At the start here, I want to apologize to those who may be frustrated 
with my changing the subject line for this EFI stuff. The subject 
appears to be at least a "warm one," if not a "hot one."  Therefore, 
many things get hidden in the replies.  So, in an attempt to keep things 
fresh and simple, I just start a new thread. When the time comes, and it 
will be quite soon now, I will post the basics of my "how I did it" and, 
if people are interested, post what I learned, the reasons why I did 
what I did, my conclusions and what I think is left for my future testing.

I was able to get the kernel to load.  That's the good news.  The bad 
news is that I got a kernel panic.  But, as I write this, I'm fixing 
that.  I have another kernel in the oven.

Using the kernel's efi-stubs was last on my list of testing.  I thought 
I knew grub pretty well and didn't know anything about initrd's and 
initramfs, and everything that I had read about the efi-stubs included 
one of those two.  But Geoff's success with his imbedded kernel command 
line looked promising so I did it.

One of the things he cautioned about, and I'm reinforcing now, is to 
make sure that all the drivers the kernel needs to boot are either 
configured into the kernel or made available on the EFI partition so 
that the kernel can load them.  That turned out to be my problem.  I had 
the "ahci" drivers configured as modules, and since the kernel couldn't 
load my hard drive, it couldn't mount the filesystem.  Here are the 
kernel configuration options I used:

CONFIG_CMDLINE_BOOLEAN=y
CONFIG_CMDLINE="root=/dev/xxxx" (xxxx=partition containing LFS)
CONFIG_EFI_PARTITION=y

CONFIG_EFI=y
CONFIG_EFI_STUB=y
CONFIG_FB_EFI=y

CONFIG_FRAMEBUFFER_CONSOLE=y

CONFIG_RELOCATABLE=y

CONFIG_EFI_VARS=n (shows up as "Not Set)

CONFIG_EFIVAR_FS=y


Please note that these are the same as Geoff posted last night with the 
exception that he used EFIVARS and not EFIVARFS.  I did this because 
efivarfs is replacing efivars sometime in the future.


Then it's just a matter of getting the kernel to the EFI partition and 
getting the entry into the Boot Manager.
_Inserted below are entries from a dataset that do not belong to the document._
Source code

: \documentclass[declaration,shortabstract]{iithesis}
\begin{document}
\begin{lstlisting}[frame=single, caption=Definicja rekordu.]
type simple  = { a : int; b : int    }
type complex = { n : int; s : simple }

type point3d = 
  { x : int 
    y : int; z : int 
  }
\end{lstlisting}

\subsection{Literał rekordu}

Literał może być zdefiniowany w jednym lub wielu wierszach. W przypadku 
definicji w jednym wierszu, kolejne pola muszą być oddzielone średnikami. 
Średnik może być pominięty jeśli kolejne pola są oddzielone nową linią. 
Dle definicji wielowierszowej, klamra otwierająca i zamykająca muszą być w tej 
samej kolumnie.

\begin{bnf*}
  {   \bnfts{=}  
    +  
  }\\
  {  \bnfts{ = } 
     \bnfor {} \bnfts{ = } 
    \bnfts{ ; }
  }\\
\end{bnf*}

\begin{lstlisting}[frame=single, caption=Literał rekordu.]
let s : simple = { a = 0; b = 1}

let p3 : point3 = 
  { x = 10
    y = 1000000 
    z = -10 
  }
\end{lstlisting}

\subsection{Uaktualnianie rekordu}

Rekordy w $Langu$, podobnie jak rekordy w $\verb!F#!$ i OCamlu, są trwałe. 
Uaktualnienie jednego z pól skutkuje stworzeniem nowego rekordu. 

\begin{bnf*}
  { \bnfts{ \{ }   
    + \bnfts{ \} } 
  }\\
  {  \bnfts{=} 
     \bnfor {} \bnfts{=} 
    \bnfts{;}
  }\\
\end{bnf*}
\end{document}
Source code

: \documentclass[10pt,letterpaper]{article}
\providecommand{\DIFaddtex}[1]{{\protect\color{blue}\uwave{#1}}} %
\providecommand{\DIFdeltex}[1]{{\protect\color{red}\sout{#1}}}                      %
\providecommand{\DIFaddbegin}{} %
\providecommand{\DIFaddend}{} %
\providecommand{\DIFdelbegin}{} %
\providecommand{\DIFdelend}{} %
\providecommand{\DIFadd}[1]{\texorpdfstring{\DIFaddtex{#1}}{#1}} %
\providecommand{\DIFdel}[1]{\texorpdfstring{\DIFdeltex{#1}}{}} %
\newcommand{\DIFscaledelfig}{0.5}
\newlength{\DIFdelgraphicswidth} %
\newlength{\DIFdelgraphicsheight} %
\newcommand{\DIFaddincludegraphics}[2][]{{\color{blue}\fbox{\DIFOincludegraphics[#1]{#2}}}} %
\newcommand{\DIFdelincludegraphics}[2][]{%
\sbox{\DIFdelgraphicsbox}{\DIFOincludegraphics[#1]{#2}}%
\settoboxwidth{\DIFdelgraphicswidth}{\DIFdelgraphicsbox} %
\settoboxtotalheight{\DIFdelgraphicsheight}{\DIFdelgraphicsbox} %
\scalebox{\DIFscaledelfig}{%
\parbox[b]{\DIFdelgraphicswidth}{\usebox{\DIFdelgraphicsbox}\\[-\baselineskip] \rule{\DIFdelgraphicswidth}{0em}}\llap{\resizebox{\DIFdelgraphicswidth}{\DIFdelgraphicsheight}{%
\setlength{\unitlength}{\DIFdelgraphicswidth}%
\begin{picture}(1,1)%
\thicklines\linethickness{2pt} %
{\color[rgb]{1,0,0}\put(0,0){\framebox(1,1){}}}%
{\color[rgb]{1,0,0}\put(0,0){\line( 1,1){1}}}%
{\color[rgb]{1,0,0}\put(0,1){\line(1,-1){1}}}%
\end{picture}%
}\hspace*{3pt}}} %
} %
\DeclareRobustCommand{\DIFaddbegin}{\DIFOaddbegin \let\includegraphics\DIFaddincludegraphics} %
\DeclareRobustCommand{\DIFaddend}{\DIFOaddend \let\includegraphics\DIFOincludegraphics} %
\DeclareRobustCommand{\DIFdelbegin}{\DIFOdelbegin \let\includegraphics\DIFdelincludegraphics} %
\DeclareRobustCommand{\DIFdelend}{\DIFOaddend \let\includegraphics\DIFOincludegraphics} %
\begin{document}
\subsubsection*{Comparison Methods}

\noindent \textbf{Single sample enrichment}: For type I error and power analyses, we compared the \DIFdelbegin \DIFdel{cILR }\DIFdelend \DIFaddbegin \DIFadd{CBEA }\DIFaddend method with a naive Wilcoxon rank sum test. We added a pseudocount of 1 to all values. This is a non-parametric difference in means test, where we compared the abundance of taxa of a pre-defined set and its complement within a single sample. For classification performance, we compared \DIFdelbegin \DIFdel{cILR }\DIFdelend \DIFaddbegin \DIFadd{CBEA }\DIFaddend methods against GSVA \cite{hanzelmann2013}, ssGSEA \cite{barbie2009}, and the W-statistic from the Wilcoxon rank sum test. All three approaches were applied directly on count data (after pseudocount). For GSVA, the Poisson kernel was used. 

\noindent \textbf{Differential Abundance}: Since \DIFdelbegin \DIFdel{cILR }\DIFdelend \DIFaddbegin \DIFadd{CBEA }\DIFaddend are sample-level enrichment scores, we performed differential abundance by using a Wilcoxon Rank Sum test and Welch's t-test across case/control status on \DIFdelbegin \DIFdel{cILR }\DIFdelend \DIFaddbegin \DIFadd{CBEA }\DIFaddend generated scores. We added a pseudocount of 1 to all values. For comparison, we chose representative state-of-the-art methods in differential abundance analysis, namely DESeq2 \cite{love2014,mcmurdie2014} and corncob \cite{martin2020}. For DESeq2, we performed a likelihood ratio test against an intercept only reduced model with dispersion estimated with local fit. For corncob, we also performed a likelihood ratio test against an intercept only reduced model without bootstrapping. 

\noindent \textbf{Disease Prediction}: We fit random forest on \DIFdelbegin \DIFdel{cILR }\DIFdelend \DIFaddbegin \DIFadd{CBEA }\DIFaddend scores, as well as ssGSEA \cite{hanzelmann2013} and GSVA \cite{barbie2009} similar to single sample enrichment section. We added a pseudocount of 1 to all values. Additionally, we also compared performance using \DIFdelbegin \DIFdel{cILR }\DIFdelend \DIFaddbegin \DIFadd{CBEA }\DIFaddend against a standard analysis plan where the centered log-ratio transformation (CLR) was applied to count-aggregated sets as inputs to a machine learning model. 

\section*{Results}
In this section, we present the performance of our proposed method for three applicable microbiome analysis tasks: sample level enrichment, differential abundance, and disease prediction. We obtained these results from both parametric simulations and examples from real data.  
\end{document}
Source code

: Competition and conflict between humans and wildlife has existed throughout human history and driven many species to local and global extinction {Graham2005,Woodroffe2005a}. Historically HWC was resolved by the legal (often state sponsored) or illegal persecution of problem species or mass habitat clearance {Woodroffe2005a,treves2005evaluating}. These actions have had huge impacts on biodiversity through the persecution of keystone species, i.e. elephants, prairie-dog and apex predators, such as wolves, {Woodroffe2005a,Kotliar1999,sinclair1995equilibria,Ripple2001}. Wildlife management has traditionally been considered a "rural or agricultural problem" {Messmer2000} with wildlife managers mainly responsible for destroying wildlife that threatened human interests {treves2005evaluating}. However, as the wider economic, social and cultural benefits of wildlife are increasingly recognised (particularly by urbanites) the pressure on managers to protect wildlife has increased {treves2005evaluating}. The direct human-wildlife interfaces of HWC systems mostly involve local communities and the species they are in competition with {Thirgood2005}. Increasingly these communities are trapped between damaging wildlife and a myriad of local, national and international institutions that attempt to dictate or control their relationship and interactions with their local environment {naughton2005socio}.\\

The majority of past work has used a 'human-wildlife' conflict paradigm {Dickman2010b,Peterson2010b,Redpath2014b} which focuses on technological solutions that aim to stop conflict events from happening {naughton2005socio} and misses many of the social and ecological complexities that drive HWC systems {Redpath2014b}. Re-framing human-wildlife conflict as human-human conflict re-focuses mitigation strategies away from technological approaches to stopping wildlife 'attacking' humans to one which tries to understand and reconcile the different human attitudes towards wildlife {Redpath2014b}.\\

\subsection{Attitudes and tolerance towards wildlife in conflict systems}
My EFI partition is mounted at 
/boot/efi so it was:


mkdir -vp /boot/efi/EFI/lfs-7.4
cp -v /boot/vmlinuz-<et cetera> /boot/efi/EFI/lfs-7.4/vimliuz-<et 
cetera.,efi


I don't know if the ".efi" was necessary, but all the files I've seen on 
the EFI partition end like that.  Geoff gave the command he used for 
efibootmgr, but I started using gummiboot, so I did my "gummiboot thing."
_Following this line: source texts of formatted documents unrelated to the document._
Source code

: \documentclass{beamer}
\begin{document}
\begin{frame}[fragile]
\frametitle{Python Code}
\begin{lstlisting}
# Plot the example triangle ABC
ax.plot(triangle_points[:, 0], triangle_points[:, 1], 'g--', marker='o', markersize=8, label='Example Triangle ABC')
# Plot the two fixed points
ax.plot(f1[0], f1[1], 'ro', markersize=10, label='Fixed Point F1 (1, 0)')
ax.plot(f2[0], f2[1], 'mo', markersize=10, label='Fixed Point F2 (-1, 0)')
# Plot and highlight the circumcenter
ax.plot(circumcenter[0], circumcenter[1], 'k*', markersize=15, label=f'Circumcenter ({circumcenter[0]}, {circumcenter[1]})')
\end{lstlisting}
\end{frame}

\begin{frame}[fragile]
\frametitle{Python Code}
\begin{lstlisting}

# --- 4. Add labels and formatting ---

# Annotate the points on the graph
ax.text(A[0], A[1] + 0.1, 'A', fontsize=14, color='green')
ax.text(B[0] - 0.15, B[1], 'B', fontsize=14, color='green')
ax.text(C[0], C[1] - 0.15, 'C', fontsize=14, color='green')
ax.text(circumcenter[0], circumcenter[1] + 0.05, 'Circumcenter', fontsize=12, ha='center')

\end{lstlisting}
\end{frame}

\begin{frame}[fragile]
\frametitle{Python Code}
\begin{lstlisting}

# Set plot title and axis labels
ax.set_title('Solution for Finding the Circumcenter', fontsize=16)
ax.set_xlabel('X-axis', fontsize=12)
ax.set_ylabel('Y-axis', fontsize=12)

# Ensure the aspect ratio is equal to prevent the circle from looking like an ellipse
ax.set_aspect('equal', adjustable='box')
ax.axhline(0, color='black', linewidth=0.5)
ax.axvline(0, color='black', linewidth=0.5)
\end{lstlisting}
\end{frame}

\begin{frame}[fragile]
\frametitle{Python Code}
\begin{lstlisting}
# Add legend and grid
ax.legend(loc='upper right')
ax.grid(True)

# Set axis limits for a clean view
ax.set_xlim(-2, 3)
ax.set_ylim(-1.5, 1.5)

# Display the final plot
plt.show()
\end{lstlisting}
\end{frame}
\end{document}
The result of booting was a kernel panic, but that's farther than I have 
gotten since I started doing this research.  I can fix a kernel panic.  
But the interesting conclusion that I have drawn is that unless GRUB2 is 
hacked it won't boot a kernel "in the old way."  When I was testing, I 
never got my kernel to load and I couldn't load Ubuntu unless I 
chainloaded its efi file like I do Windoze.  Last night William 
Harrington posted a link to the Fedora site regarding grub patches.  
There were a lot.  Also, let me quote the "FEDORA.README" from that link:


> GRUB 2 provides various feature enhancements over the previous GRUB version
> (referred to as "GRUB", or "GRUB Legacy") which has been unmaintained upstream
> for years. GRUB has thus been deprecated in Fedora and replaced by GRUB 2 for
> BIOS systems. (EFI systems still uses GRUB Legacy from the new grub-efi 
> package.)

So, Fedora is using grub legacy to boot into an efi environment. The 
vast majority of threads I have found at arch-linux, ubuntu, gentoo and 
openSuse all talk about not being able to boot other things with GRUB2.  
Very few, if any, people complain about their distros not booting.

I think that if LFS is going to document how to boot using an EFI 
partition, then the most stripped down way is with the kernel efi-stubs 
and efibootmgr.  If someone chooses that option for their system, there 
is no need for GRUB2.  Multiboot options can be handled either by 
efibootmgr, which is the simplest, gummiboot or rEFInd.

I'm still going to try to find a way to use GRUB2 in this.  But, I 
haven't done any building for my LFS system in almost a month and I want 
to get back to it.  I'm going to let this grub stuff grow penicillin in 
my brain for awhile and then try again.